The Linux Kernel Mailing List
 help / color / mirror / Atom feed
From: Alex Williamson <alex@shazbot.org>
To: Josh Hilke <jrhilke@google.com>
Cc: David Matlack <dmatlack@google.com>,
	Vipin Sharma <vipinsh@google.com>,
	Jason Gunthorpe <jgg@nvidia.com>, Shuah Khan <shuah@kernel.org>,
	Tony Nguyen <anthony.l.nguyen@intel.com>,
	kvm@vger.kernel.org, linux-kernel@vger.kernel.org,
	linux-kselftest@vger.kernel.org, alex@shazbot.org
Subject: Re: [PATCH] vfio: selftests: Add driver for IGB QEMU device
Date: Thu, 14 May 2026 16:48:44 -0600	[thread overview]
Message-ID: <20260514164844.2698802c@shazbot.org> (raw)
In-Reply-To: <CAAdrzjv7FiYWhXHDJQvK-c71UpKo+uwOu-dnbtka=6p2qj86zQ@mail.gmail.com>

On Thu, 14 May 2026 14:49:28 -0700
Josh Hilke <jrhilke@google.com> wrote:

> On Thu, May 14, 2026 at 9:28 AM Alex Williamson <alex@shazbot.org> wrote:
> >
> > On Wed, 13 May 2026 23:33:02 +0000
> > David Matlack <dmatlack@google.com> wrote:
> >  
> > > On 2026-05-13 11:49 AM, Josh Hilke wrote:  
> > > > On Tue, May 12, 2026 at 7:12 PM Josh Hilke <jrhilke@google.com> wrote:  
> > > > > On Mon, May 11, 2026 at 4:45 PM David Matlack <dmatlack@google.com> wrote:  
> > > > > > On 2026-05-11 09:18 PM, Josh Hilke wrote:  
> > >  
> > > > > > > +     retries = 100;
> > > > > > > +     while (retries-- > 0) {
> > > > > > > +             if (rx->wb.status_error & 1)
> > > > > > > +                     break;
> > > > > > > +             usleep(10);
> > > > > > > +     }  
> > > > > >
> > > > > > Why bail after a certain timeout?
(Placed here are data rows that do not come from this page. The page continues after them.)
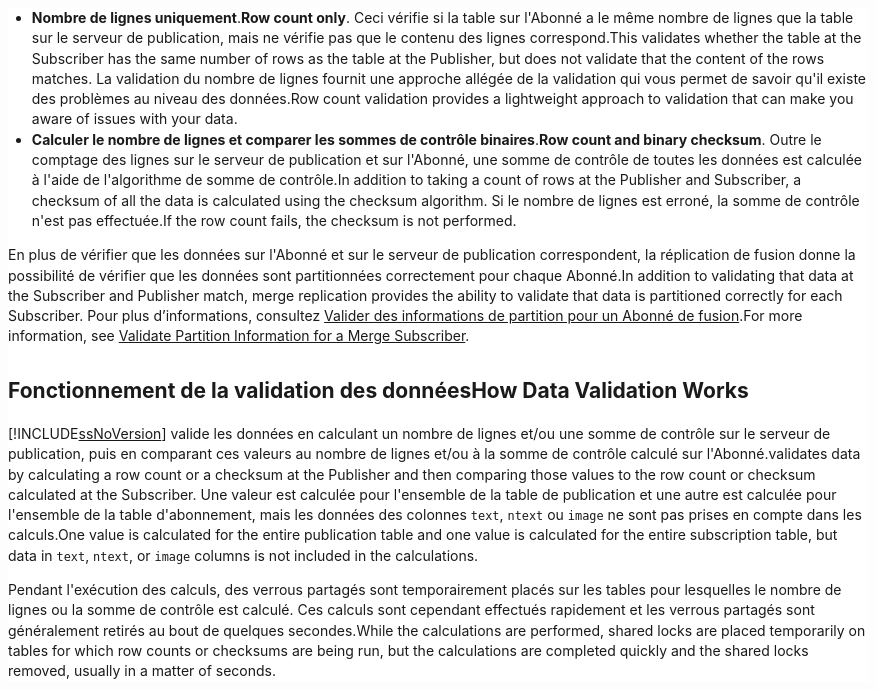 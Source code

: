 -   <span data-ttu-id="a47ca-107">**Nombre de lignes uniquement**.</span><span class="sxs-lookup"><span data-stu-id="a47ca-107">**Row count only**.</span></span> <span data-ttu-id="a47ca-108">Ceci vérifie si la table sur l'Abonné a le même nombre de lignes que la table sur le serveur de publication, mais ne vérifie pas que le contenu des lignes correspond.</span><span class="sxs-lookup"><span data-stu-id="a47ca-108">This validates whether the table at the Subscriber has the same number of rows as the table at the Publisher, but does not validate that the content of the rows matches.</span></span> <span data-ttu-id="a47ca-109">La validation du nombre de lignes fournit une approche allégée de la validation qui vous permet de savoir qu'il existe des problèmes au niveau des données.</span><span class="sxs-lookup"><span data-stu-id="a47ca-109">Row count validation provides a lightweight approach to validation that can make you aware of issues with your data.</span></span>    
-   <span data-ttu-id="a47ca-110">**Calculer le nombre de lignes et comparer les sommes de contrôle binaires**.</span><span class="sxs-lookup"><span data-stu-id="a47ca-110">**Row count and binary checksum**.</span></span> <span data-ttu-id="a47ca-111">Outre le comptage des lignes sur le serveur de publication et sur l'Abonné, une somme de contrôle de toutes les données est calculée à l'aide de l'algorithme de somme de contrôle.</span><span class="sxs-lookup"><span data-stu-id="a47ca-111">In addition to taking a count of rows at the Publisher and Subscriber, a checksum of all the data is calculated using the checksum algorithm.</span></span> <span data-ttu-id="a47ca-112">Si le nombre de lignes est erroné, la somme de contrôle n'est pas effectuée.</span><span class="sxs-lookup"><span data-stu-id="a47ca-112">If the row count fails, the checksum is not performed.</span></span>  
  
 <span data-ttu-id="a47ca-113">En plus de vérifier que les données sur l'Abonné et sur le serveur de publication correspondent, la réplication de fusion donne la possibilité de vérifier que les données sont partitionnées correctement pour chaque Abonné.</span><span class="sxs-lookup"><span data-stu-id="a47ca-113">In addition to validating that data at the Subscriber and Publisher match, merge replication provides the ability to validate that data is partitioned correctly for each Subscriber.</span></span> <span data-ttu-id="a47ca-114">Pour plus d’informations, consultez [Valider des informations de partition pour un Abonné de fusion](validate-partition-information-for-a-merge-subscriber.md).</span><span class="sxs-lookup"><span data-stu-id="a47ca-114">For more information, see [Validate Partition Information for a Merge Subscriber](validate-partition-information-for-a-merge-subscriber.md).</span></span>  

## <a name="how-data-validation-works"></a><span data-ttu-id="a47ca-115">Fonctionnement de la validation des données</span><span class="sxs-lookup"><span data-stu-id="a47ca-115">How Data Validation Works</span></span>  
 [!INCLUDE[ssNoVersion](../../includes/ssnoversion-md.md)] <span data-ttu-id="a47ca-116">valide les données en calculant un nombre de lignes et/ou une somme de contrôle sur le serveur de publication, puis en comparant ces valeurs au nombre de lignes et/ou à la somme de contrôle calculé sur l'Abonné.</span><span class="sxs-lookup"><span data-stu-id="a47ca-116">validates data by calculating a row count or a checksum at the Publisher and then comparing those values to the row count or checksum calculated at the Subscriber.</span></span> <span data-ttu-id="a47ca-117">Une valeur est calculée pour l'ensemble de la table de publication et une autre est calculée pour l'ensemble de la table d'abonnement, mais les données des colonnes `text`, `ntext` ou `image` ne sont pas prises en compte dans les calculs.</span><span class="sxs-lookup"><span data-stu-id="a47ca-117">One value is calculated for the entire publication table and one value is calculated for the entire subscription table, but data in `text`, `ntext`, or `image` columns is not included in the calculations.</span></span>  
  
 <span data-ttu-id="a47ca-118">Pendant l'exécution des calculs, des verrous partagés sont temporairement placés sur les tables pour lesquelles le nombre de lignes ou la somme de contrôle est calculé. Ces calculs sont cependant effectués rapidement et les verrous partagés sont généralement retirés au bout de quelques secondes.</span><span class="sxs-lookup"><span data-stu-id="a47ca-118">While the calculations are performed, shared locks are placed temporarily on tables for which row counts or checksums are being run, but the calculations are completed quickly and the shared locks removed, usually in a matter of seconds.</span></span>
The test may have kicked off a large
> > > > > > count of memcpys. Is this for error detection?  
> > > > >
> > > > > The bailout was intended to detect errors during development.
> > > > > Shouldn't need it anymore. I'll remove it in v2.  
> > > >
> > > > Sorry, I forgot: we need the timeout  to detect DMA errors for the
> > > > memcpy_from_unmapped_iova test in vfio_pci_driver_test. The test
> > > > triggers an IOMMU fault because the IOVA is unmapped, and the IOMMU
> > > > aborts the DMA operation. However, the QEMU IGB implementation does
> > > > not set an error bit, so timing out is our only method for error
> > > > detection.  
> > >
> > > Hm... that's going to be tricky then. This means we would have to set
> > > the timeout to longer than the longest possible memcpy duration to avoid
> > > false negatives? That means we'll have to set the timeout to quite long.  
> >
> > FWIW, I had AI churn on trying to make this work on a physical 82576 as
> > I have several of these in my local machines as sort of the defacto,
> > readily available SR-IOV NIC.  The AI got up to 30/35 tests passing but
> > is currently stuck that the queues stall in the mix-and-match test when
> > it's trying to DMA from an unmapped IOVA.  So far none of the in-band
> > methods to kick the queues seem to work, I'm not sure if we'll need to
> > resort to an FLR.
> >
> > I'd be happy to send the changes it's made so far if you want to
> > validate and incorporate, or have any thoughts to kicking it after the
> > IOMMU fault.  Some of the changes are related to timeouts, where QEMU
> > loopback is actually faster than bare metal since the physical  queues
> > run at 1Gbps even in loopback mode.
> >
> > I'll also plant the seed that if we do have outstanding issues for a
> > driver that binds to a real world device, but only works on the
> > emulated version of that device... how do we handle that?  In part, I
> > think it's emulated in QEMU because it is so ubiquitous.  I'm also
> > hoping to use the same device for the new SR-IOV selftests.  Thanks,
> >
> > Alex  
> 
> I'm glad you're interested in this as well!
> 
> Unfortunately (and ironically) I don't have access to a physical device.
> 
> Regarding driver support for the real vs. emulated device, I think we
> should prioritize supporting the emulated version. This approach
> unlocks the ability for anyone to run VFIO/Live Update tests without
> needing specific hardware. Once that's done, other folks can add
> patches to update the driver if they want to use the physical device.
> What do you think?
> 
> I plan to add SR-IOV support to this driver in a separate series after
> the driver merges.

I've got it working now, I'll need to do some cleanup and verification,
but it's not too bad (imo), several places where QEMU emulation only
supports one mode and we don't fully configure the device or don't
account for physical hardware limitations or timing.  The most
significant change is in resolving the issue above, that once the queue
gets wedged from DMA errors, VFIO_DEVICE_RESET unfortunately seems to
be the most straightforward mechanism to get it unstuck.  That may
result in some initialization refactoring and plumbing to restore the
interrupt state. Thanks,

Alex

  reply	other threads:[~2026-05-14 22:48 UTC|newest]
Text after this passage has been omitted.